◆ **Exercise brief**:
Output the lines below exactly, please, from the first line until the line with "separation rather than", counting both.
━━ Records supplied ━━
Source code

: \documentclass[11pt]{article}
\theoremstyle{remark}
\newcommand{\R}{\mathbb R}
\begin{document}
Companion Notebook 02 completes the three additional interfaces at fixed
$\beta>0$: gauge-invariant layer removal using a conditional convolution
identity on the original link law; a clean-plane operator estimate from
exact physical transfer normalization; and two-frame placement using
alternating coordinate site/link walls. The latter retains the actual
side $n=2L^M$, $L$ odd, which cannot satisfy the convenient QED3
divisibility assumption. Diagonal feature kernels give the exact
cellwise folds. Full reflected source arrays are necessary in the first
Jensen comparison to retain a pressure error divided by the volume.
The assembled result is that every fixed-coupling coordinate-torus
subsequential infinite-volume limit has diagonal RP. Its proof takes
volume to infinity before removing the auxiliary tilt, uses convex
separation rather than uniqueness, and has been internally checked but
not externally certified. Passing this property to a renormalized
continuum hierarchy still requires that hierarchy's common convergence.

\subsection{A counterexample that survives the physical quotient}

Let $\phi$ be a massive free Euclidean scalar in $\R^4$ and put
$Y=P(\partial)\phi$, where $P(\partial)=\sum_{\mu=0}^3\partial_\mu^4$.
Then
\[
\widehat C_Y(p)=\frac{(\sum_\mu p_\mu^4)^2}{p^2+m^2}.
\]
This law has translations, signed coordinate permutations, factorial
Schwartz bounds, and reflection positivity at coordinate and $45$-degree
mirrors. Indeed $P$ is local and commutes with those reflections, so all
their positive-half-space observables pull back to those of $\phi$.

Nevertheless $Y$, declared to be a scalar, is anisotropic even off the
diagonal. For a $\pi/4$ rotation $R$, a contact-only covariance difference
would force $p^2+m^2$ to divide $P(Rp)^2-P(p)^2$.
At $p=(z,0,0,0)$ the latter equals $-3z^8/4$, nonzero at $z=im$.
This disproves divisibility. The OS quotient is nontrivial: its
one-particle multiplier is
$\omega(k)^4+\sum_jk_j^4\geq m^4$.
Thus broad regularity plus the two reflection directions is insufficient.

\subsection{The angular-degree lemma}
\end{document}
━━━
◆ **Reply**:
Source code

: \documentclass[11pt]{article}
\theoremstyle{remark}
\newcommand{\R}{\mathbb R}
\begin{document}
Companion Notebook 02 completes the three additional interfaces at fixed
$\beta>0$: gauge-invariant layer removal using a conditional convolution
identity on the original link law; a clean-plane operator estimate from
exact physical transfer normalization; and two-frame placement using
alternating coordinate site/link walls. The latter retains the actual
side $n=2L^M$, $L$ odd, which cannot satisfy the convenient QED3
divisibility assumption. Diagonal feature kernels give the exact
cellwise folds. Full reflected source arrays are necessary in the first
Jensen comparison to retain a pressure error divided by the volume.
The assembled result is that every fixed-coupling coordinate-torus
subsequential infinite-volume limit has diagonal RP. Its proof takes
volume to infinity before removing the auxiliary tilt, uses convex
separation rather than uniqueness, and has been internally checked but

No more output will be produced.